What we mean by cookies and parallel storage
Cookies are short text strings your browser stores per site. They can be session-scoped (deleted when the browser session ends) or persistent (surviving restarts until expiry). Local storage and IndexedDB allow larger records. Pixel tags and software development kits may synchronise identifiers across sessions when marketing tools load with your consent.
We describe everything generically as “cookie technologies” when we talk about consent banners, even if the underlying mechanism is not strictly an HTTP cookie.
Strictly necessary storage
This layer keeps the site secure and usable. Examples include routing you to the correct language variant, remembering that you closed a safety notice, storing CSRF tokens for forms, maintaining shopping cart integrity while you check out, and recording the fact that you opened granular cookie settings so we do not nag during the same session.
Under many EU interpretations these technologies fall outside consent requirements because they are essential to provide an explicitly requested service. They still process data, which is why the Privacy Policy references them under Article 6(1)(f) or-implementations with appropriate transparency.
Analytics storage
When you opt in, we may activate privacy-oriented analytics that aggregate page views, scroll milestones, and acquisition channels. Personal identifiers are shortened or rotated to reduce re-identification risk. Heatmaps, if ever enabled, operate on masked coordinates.
You may withdraw analytics consent through the cookie banner’s “Cookie Settings” or by clearing site data and revisiting.
Marketing and attribution storage
Marketing cookies help measure whether campaigns bring readers to informational articles or paid programs. They may record click identifiers, creative variants, and approximate conversion steps. We do not use them to sell your data; we use them to understand performance of our own advertising spend.
A
Analytics opt-in only after granular approval
M
Marketing tags gated separately
N
Necessary storage always disclosed
Expiry and rotation cadence
Session cookies expire when you close the browser tab where they were set (depending on browser implementation). Persistent cookies range from a few hours to thirteen months for mainstream vendors; we ask suppliers to honour the GDPR principle of storage limitation and to delete data on our workspace when contracts end.
Consent logs themselves may persist up to thirteen months to demonstrate compliance during regulatory inquiries.
Illustrative first-party keys
The exact names rotate with deployments, but our engineers aim for predictable prefixes such as tdde_consent_v1 for consent state and tdde_session for short-lived form protection. Do not treat this list as exhaustive; it demonstrates transparency intent.

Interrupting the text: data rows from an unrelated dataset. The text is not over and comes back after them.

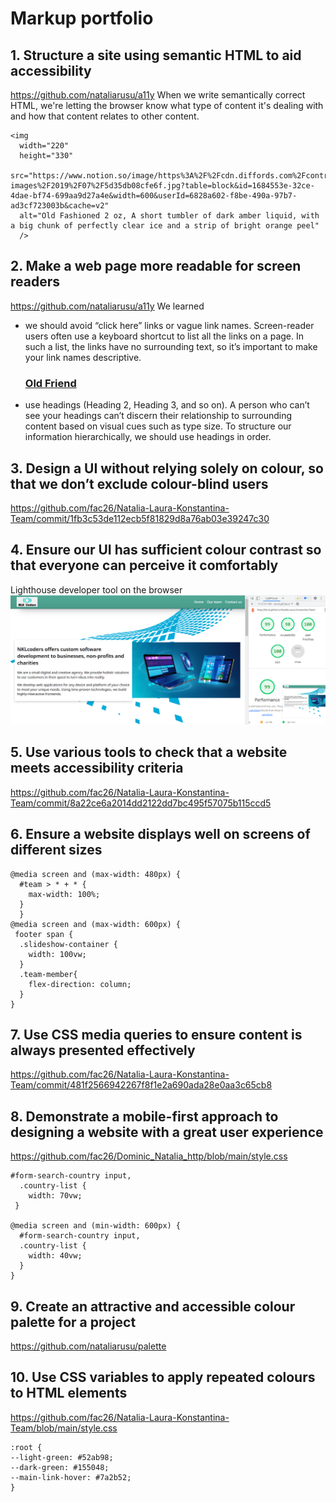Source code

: # Markup portfolio

## 1. Structure a site using semantic HTML to aid accessibility
  https://github.com/nataliarusu/a11y
  When we write semantically correct HTML, we're letting the browser know what type of content it's dealing with and how that content relates to other content. 
    
    <img
      width="220"
      height="330"
      src="https://www.notion.so/image/https%3A%2F%2Fcdn.diffords.com%2Fcontrib%2Fstock-images%2F2019%2F07%2F5d35db08cfe6f.jpg?table=block&id=1684553e-32ce-4dae-bf74-699aa9d27a4e&width=600&userId=6828a602-f8be-490a-97b7-ad3cf723003b&cache=v2"
      alt="Old Fashioned 2 oz, A short tumbler of dark amber liquid, with a big chunk of perfectly clear ice and a strip of bright orange peel"
      />
      

## 2. Make a web page more readable for screen readers
https://github.com/nataliarusu/a11y
  We learned
  - we should avoid “click here” links or vague link names. Screen-reader users often use a keyboard shortcut to list all the links on a page. In such a list, the links have no surrounding text, so it’s important to make your link names descriptive. 

    <a href="https://www.diffordsguide.com/cocktails/recipe/4258/old-friend">
      <h3>Old Friend</h3>
    </a>
    
    
 - use headings (Heading 2, Heading 3, and so on). A person who can’t see your headings can’t discern their relationship to surrounding content based on visual cues such as type size. To structure our information hierarchically, we should use headings in order.

## 3. Design a UI without relying solely on colour, so that we don’t exclude colour-blind users
  https://github.com/fac26/Natalia-Laura-Konstantina-Team/commit/1fb3c53de112ecb5f81829d8a76ab03e39247c30

## 4. Ensure our UI has sufficient colour contrast so that everyone can perceive it comfortably
  Lighthouse developer tool on the browser 
  <img src="./img/lighthouse.png" alt="image shows lighthouse output after analyzing the site" >

## 5. Use various tools to check that a website meets accessibility criteria
  https://github.com/fac26/Natalia-Laura-Konstantina-Team/commit/8a22ce6a2014dd2122dd7bc495f57075b115ccd5

## 6. Ensure a website displays well on screens of different sizes

    @media screen and (max-width: 480px) {
      #team > * + * {
        max-width: 100%;
      }
      }
    @media screen and (max-width: 600px) {
     footer span {
      .slideshow-container {
        width: 100vw;
      }
      .team-member{
        flex-direction: column;
      }
    }
  

## 7. Use CSS media queries to ensure content is always presented effectively 
  https://github.com/fac26/Natalia-Laura-Konstantina-Team/commit/481f2566942267f8f1e2a690ada28e0aa3c65cb8

## 8. Demonstrate a mobile-first approach to designing a website with a great user experience
  https://github.com/fac26/Dominic_Natalia_http/blob/main/style.css
  
    #form-search-country input,
      .country-list {
        width: 70vw;
     }

    @media screen and (min-width: 600px) {
      #form-search-country input,
      .country-list {
        width: 40vw;
      }
    }
    

## 9. Create an attractive and accessible colour palette for a project
  https://github.com/nataliarusu/palette

## 10. Use CSS variables to apply repeated colours to HTML elements
  https://github.com/fac26/Natalia-Laura-Konstantina-Team/blob/main/style.css
  
    :root {
    --light-green: #52ab98;
    --dark-green: #155048;
    --main-link-hover: #7a2b52;
    }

Third-party controllers you might meet
Embedded videos, social previews, or map tiles can attempt to set their own cookies the moment they render. Because we cannot fully control their behavior, we delay loading those embeds behind a consent check where feasible or replace them with static previews until you click through.
Browser-level controls
Every major browser offers settings to block third-party cookies, delete existing ones, or alert you before storage. Mobile operating systems expose similar toggles at the web-view level. These tools complement, but do not replace our on-site preferences because some necessary cookies may still be required to submit encrypted forms.
How we notify you of updates
When we adopt a vendor that materially changes tracking capabilities, we bump this Policy’s revision stamp and may reset optional consents if regulators expect fresh consent.